WORK INSTRUCTION: An exact restatement is required. Cover only the lines of the records from the first through the line with "# What Is A Design Language?", and skip pictures.

====

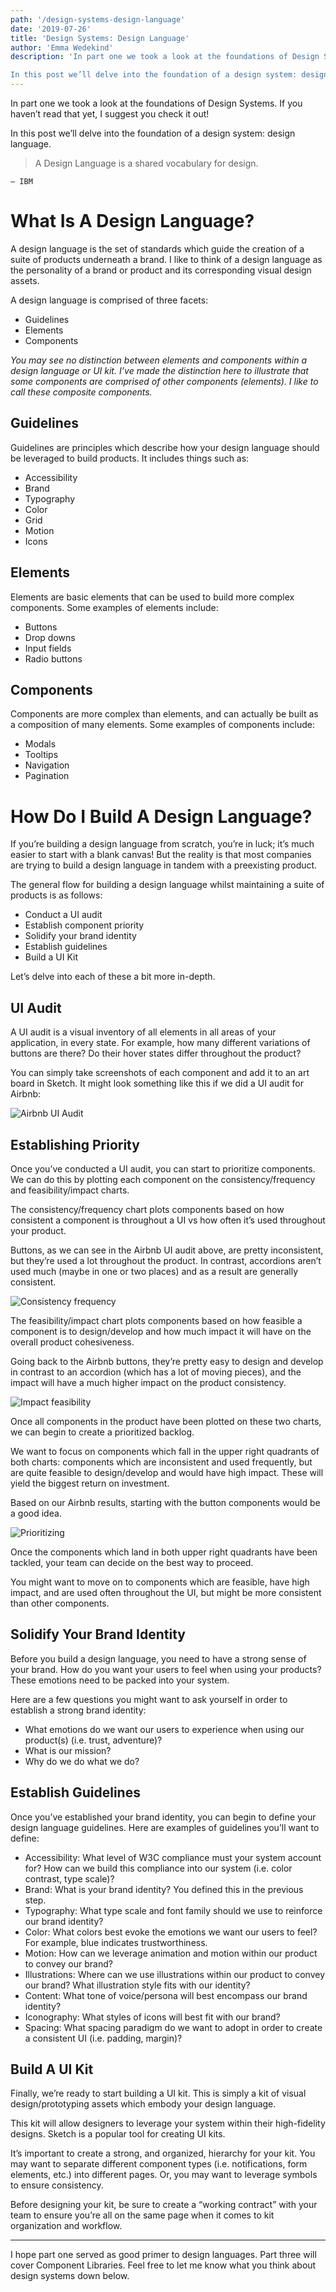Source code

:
 ```yaml
---
path: '/design-systems-design-language'
date: '2019-07-26'
title: 'Design Systems: Design Language'
author: 'Emma Wedekind'
description: 'In part one we took a look at the foundations of Design Systems. If you haven’t read that yet, I suggest you check it out!

In this post we’ll delve into the foundation of a design system: design language.'
---
```


In part one we took a look at the foundations of Design Systems. If you haven’t read that yet, I suggest you check it out!

In this post we’ll delve into the foundation of a design system: design language.

> A Design Language is a shared vocabulary for design.

    — IBM

# What Is A Design Language?

A design language is the set of standards which guide the creation of a suite of products underneath a brand. I like to think of a design language as the personality of a brand or product and its corresponding visual design assets.

A design language is comprised of three facets:

- Guidelines
- Elements
- Components

_You may see no distinction between elements and components within a design language or UI kit. I’ve made the distinction here to illustrate that some components are comprised of other components (elements). I like to call these composite components._

## Guidelines

Guidelines are principles which describe how your design language should be leveraged to build products. It includes things such as:

- Accessibility
- Brand
- Typography
- Color
- Grid
- Motion
- Icons

## Elements

Elements are basic elements that can be used to build more complex components. Some examples of elements include:

- Buttons
- Drop downs
- Input fields
- Radio buttons

## Components

Components are more complex than elements, and can actually be built as a composition of many elements. Some examples of components include:

- Modals
- Tooltips
- Navigation
- Pagination

# How Do I Build A Design Language?

If you’re building a design language from scratch, you’re in luck; it’s much easier to start with a blank canvas! But the reality is that most companies are trying to build a design language in tandem with a preexisting product.

The general flow for building a design language whilst maintaining a suite of products is as follows:

- Conduct a UI audit
- Establish component priority
- Solidify your brand identity
- Establish guidelines
- Build a UI Kit

Let’s delve into each of these a bit more in-depth.

## UI Audit

A UI audit is a visual inventory of all elements in all areas of your application, in every state. For example, how many different variations of buttons are there? Do their hover states differ throughout the product?

You can simply take screenshots of each component and add it to an art board in Sketch. It might look something like this if we did a UI audit for Airbnb:

![Airbnb UI Audit](https://miro.medium.com/max/15048/1*7Uc30nkSKp6DIKcFKdkIQQ.png)

## Establishing Priority

Once you’ve conducted a UI audit, you can start to prioritize components. We can do this by plotting each component on the consistency/frequency and feasibility/impact charts.

The consistency/frequency chart plots components based on how consistent a component is throughout a UI vs how often it’s used throughout your product.

Buttons, as we can see in the Airbnb UI audit above, are pretty inconsistent, but they’re used a lot throughout the product. In contrast, accordions aren’t used much (maybe in one or two places) and as a result are generally consistent.

![Consistency frequency](https://miro.medium.com/max/3052/1*y-bxbKF_paYSX5lqT1fBew.png)

The feasibility/impact chart plots components based on how feasible a component is to design/develop and how much impact it will have on the overall product cohesiveness.

Going back to the Airbnb buttons, they’re pretty easy to design and develop in contrast to an accordion (which has a lot of moving pieces), and the impact will have a much higher impact on the product consistency.

![Impact feasibility](https://miro.medium.com/max/3024/1*w4jFmpAZamoIYWBF894uwQ.png)

Once all components in the product have been plotted on these two charts, we can begin to create a prioritized backlog.

We want to focus on components which fall in the upper right quadrants of both charts: components which are inconsistent and used frequently, but are quite feasible to design/develop and would have high impact. These will yield the biggest return on investment.

Based on our Airbnb results, starting with the button components would be a good idea.

![Prioritizing](https://miro.medium.com/max/3040/1*FCAGmkyY_26X_DFW86AGcg.png)

Once the components which land in both upper right quadrants have been tackled, your team can decide on the best way to proceed.

You might want to move on to components which are feasible, have high impact, and are used often throughout the UI, but might be more consistent than other components.

## Solidify Your Brand Identity

Before you build a design language, you need to have a strong sense of your brand. How do you want your users to feel when using your products? These emotions need to be packed into your system.

Here are a few questions you might want to ask yourself in order to establish a strong brand identity:

- What emotions do we want our users to experience when using our product(s) (i.e. trust, adventure)?
- What is our mission?
- Why do we do what we do?

## Establish Guidelines

Once you’ve established your brand identity, you can begin to define your design language guidelines. Here are examples of guidelines you’ll want to define:

- Accessibility: What level of W3C compliance must your system account for? How can we build this compliance into our system (i.e. color contrast, type scale)?
- Brand: What is your brand identity? You defined this in the previous step.
- Typography: What type scale and font family should we use to reinforce our brand identity?
- Color: What colors best evoke the emotions we want our users to feel? For example, blue indicates trustworthiness.
- Motion: How can we leverage animation and motion within our product to convey our brand?
- Illustrations: Where can we use illustrations within our product to convey our brand? What illustration style fits with our identity?
- Content: What tone of voice/persona will best encompass our brand identity?
- Iconography: What styles of icons will best fit with our brand?
- Spacing: What spacing paradigm do we want to adopt in order to create a consistent UI (i.e. padding, margin)?

## Build A UI Kit

Finally, we’re ready to start building a UI kit. This is simply a kit of visual design/prototyping assets which embody your design language.

This kit will allow designers to leverage your system within their high-fidelity designs. Sketch is a popular tool for creating UI kits.

It’s important to create a strong, and organized, hierarchy for your kit. You may want to separate different component types (i.e. notifications, form elements, etc.) into different pages. Or, you may want to leverage symbols to ensure consistency.

Before designing your kit, be sure to create a “working contract” with your team to ensure you’re all on the same page when it comes to kit organization and workflow.

---

I hope part one served as good primer to design languages. Part three will cover Component Libraries. Feel free to let me know what you think about design systems down below.
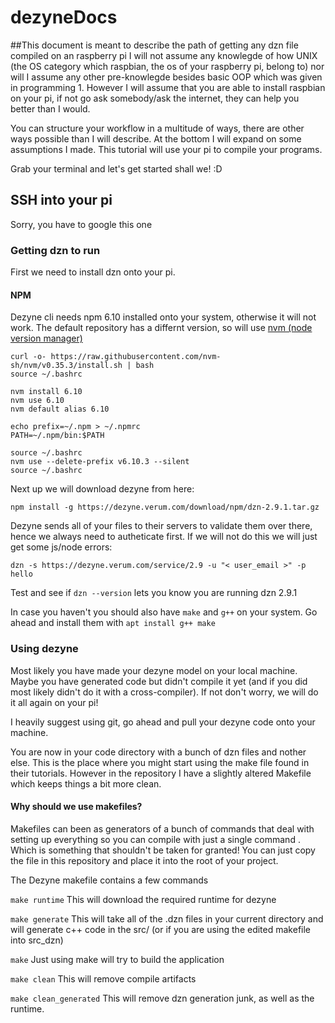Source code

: # dezyneDocs

##This document is meant to describe the path of getting any dzn file compiled on an raspberry pi
I will not assume any knowlegde of how UNIX (the OS category which raspbian, the os of your raspberry pi, belong to)
nor will I assume any other pre-knowlegde besides basic OOP which was given in programming 1.
However I will assume that you are able to install raspbian on your pi, if not go ask somebody/ask the internet, they can help you better
than I would. 

You can structure your workflow in a multitude of ways, there are other ways possible than I will describe.
At the bottom I will expand on some assumptions I made.
This tutorial will use your pi to compile your programs. 

Grab your terminal and let's get started shall we! :D 

## SSH into your pi
Sorry, you have to google this one

### Getting dzn to run

First we need to install dzn onto your pi. 

#### NPM 
Dezyne cli needs npm 6.10 installed onto your system, otherwise it will not work.
The default repository has a differnt version, so will use [nvm (node version manager)](https://github.com/nvm-sh/nvm)
```
curl -o- https://raw.githubusercontent.com/nvm-sh/nvm/v0.35.3/install.sh | bash
source ~/.bashrc

nvm install 6.10
nvm use 6.10
nvm default alias 6.10

echo prefix=~/.npm > ~/.npmrc
PATH=~/.npm/bin:$PATH

source ~/.bashrc
nvm use --delete-prefix v6.10.3 --silent
source ~/.bashrc
```

Next up we will download dezyne from here:
```
npm install -g https://dezyne.verum.com/download/npm/dzn-2.9.1.tar.gz
```

Dezyne sends all of your files to their servers to validate them over there, hence we always need to autheticate first.
If we will not do this we will just get some js/node errors:


```
dzn -s https://dezyne.verum.com/service/2.9 -u "< user_email >" -p hello
```

Test and see if ```dzn --version``` lets you know you are running dzn 2.9.1


In case you haven't you should also have ```make``` and ```g++``` on your system. Go ahead and install them with
```apt install g++ make```

### Using dezyne

Most likely you have made your dezyne model on your local machine. 
Maybe you have generated code but didn't compile it yet (and if you did most likely didn't do it with a cross-compiler).
If not don't worry, we will do it all again on your pi!

I heavily suggest using git, go ahead and pull your dezyne code onto your machine.

You are now in your code directory with a bunch of dzn files and nother else.
This is the place where you might start using the make file found in their tutorials. However in the repository I have a slightly
altered Makefile which keeps things a bit more clean.

#### Why should we use makefiles?
Makefiles can been as generators of a bunch of commands that deal with setting up everything so you can compile with just a single command
. Which is something that shouldn't be taken for granted! You can just copy the file in this repository and place it into the root of your project.

The Dezyne makefile contains a few commands

```make runtime```
This will download the required runtime for dezyne

```make generate```
This will take all of the .dzn files in your current directory and will generate c++ code in the src/ (or if you are using the edited makefile into src_dzn)


```make```
Just using make will try to build the application

```make clean```
This will remove compile artifacts

```make clean_generated```
This will remove dzn generation junk, as well as the runtime.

====

COMPLETED EXERCISE:
Source code

:
 ```yaml
---
path: '/design-systems-design-language'
date: '2019-07-26'
title: 'Design Systems: Design Language'
author: 'Emma Wedekind'
description: 'In part one we took a look at the foundations of Design Systems. If you haven’t read that yet, I suggest you check it out!

In this post we’ll delve into the foundation of a design system: design language.'
---
```


In part one we took a look at the foundations of Design Systems. If you haven’t read that yet, I suggest you check it out!

In this post we’ll delve into the foundation of a design system: design language.

> A Design Language is a shared vocabulary for design.

    — IBM

# What Is A Design Language?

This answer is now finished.